I am trying to obtain the correct posterior distribution for a Bayes model with a uniform distribution for the likelihood, and a Pareto distribution for the prior (the Pareto is the conjugate prior for the Uniform).
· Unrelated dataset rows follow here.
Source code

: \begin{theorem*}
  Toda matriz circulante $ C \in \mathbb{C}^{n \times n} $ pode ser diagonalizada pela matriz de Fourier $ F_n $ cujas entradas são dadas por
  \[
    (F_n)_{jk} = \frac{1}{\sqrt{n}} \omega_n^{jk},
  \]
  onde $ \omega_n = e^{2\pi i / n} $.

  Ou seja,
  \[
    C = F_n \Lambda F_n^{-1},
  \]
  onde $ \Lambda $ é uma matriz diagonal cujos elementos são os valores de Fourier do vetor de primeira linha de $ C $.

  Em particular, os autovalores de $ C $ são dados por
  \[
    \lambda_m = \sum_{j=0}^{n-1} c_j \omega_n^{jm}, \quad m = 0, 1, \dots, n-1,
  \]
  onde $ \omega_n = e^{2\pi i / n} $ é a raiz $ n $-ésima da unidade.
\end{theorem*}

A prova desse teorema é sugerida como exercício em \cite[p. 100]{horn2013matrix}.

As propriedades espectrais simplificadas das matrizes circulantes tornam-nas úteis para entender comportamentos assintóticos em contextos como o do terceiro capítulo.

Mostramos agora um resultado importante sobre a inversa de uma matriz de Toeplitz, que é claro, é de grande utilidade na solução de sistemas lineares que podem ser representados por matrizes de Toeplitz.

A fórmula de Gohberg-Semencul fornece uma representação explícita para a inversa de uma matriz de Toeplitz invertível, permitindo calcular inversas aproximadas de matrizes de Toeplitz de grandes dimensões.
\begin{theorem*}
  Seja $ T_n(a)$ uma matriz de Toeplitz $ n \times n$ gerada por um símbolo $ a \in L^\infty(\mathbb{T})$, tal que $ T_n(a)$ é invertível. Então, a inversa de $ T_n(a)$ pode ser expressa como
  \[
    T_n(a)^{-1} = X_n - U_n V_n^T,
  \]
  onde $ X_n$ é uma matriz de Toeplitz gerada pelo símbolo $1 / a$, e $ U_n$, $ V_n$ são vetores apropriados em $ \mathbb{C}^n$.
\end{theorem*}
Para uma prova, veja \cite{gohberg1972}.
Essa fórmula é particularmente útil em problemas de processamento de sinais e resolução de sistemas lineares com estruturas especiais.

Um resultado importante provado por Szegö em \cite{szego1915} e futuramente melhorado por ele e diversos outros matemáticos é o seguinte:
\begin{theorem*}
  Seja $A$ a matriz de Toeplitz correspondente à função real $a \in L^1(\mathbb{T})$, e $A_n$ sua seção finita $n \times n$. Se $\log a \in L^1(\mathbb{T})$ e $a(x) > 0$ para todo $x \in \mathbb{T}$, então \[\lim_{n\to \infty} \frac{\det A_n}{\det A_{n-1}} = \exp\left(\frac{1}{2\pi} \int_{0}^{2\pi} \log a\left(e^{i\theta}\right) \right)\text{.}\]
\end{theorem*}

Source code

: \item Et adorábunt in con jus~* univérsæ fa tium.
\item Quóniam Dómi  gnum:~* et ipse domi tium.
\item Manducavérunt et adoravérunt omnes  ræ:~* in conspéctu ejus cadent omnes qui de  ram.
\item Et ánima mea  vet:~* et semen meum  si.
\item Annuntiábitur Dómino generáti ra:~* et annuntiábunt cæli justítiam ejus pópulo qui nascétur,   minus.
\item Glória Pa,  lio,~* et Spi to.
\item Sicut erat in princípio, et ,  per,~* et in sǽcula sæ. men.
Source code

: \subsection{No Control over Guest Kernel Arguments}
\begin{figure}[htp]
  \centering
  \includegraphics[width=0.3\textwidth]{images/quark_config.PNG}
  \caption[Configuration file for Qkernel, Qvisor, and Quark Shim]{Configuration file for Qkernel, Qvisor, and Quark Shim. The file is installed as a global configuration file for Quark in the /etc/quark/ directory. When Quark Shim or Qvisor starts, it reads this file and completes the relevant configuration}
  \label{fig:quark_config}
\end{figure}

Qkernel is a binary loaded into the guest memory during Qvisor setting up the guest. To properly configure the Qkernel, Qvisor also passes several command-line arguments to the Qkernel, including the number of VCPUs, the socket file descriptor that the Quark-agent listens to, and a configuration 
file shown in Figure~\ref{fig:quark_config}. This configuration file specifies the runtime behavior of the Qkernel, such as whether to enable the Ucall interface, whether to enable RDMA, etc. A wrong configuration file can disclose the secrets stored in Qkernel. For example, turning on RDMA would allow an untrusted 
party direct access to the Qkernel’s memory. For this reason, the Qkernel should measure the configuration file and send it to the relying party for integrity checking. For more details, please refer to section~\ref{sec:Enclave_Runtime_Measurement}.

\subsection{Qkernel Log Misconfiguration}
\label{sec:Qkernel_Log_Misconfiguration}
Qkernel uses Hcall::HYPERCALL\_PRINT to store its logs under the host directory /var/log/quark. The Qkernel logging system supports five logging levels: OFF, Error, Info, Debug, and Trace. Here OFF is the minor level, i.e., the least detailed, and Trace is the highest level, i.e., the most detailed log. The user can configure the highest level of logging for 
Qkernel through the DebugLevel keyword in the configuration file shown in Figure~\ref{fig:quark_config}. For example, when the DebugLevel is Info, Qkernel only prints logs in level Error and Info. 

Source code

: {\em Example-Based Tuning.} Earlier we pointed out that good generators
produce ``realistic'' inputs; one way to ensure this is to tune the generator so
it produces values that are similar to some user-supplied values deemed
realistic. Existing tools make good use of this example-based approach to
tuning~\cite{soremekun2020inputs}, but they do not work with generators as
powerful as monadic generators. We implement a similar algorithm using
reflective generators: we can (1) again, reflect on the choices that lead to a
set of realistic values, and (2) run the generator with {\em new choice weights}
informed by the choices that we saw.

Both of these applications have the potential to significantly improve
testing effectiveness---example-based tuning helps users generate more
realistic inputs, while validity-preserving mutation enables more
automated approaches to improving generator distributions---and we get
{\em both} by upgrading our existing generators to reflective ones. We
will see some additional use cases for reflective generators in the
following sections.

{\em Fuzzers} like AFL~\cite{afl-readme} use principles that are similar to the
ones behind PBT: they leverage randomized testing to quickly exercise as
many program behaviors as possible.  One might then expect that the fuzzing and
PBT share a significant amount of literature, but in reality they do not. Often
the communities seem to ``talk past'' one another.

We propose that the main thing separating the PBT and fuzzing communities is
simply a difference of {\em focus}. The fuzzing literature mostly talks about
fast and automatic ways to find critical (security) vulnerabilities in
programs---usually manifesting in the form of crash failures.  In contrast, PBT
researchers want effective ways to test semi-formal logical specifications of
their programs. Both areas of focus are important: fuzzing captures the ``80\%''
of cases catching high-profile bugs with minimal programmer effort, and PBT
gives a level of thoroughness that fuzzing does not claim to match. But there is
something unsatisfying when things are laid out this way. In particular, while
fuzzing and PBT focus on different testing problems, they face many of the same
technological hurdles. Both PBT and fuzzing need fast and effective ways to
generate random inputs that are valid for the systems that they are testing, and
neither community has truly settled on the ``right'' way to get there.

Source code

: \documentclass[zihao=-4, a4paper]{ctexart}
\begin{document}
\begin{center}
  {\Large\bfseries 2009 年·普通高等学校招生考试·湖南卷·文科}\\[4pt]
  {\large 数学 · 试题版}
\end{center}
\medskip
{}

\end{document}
So far I have the following:
$p(a)$ is the prior
$p(D|a)$ is the likelihood of the data set D
$D = \{x_{1}, ... , x_{n}\}$ where all data points $x_1$ through $x_n$ are real valued, and $n$ is the total number of points
$p(a|D)$ is the posterior distribution (what I am trying to derive)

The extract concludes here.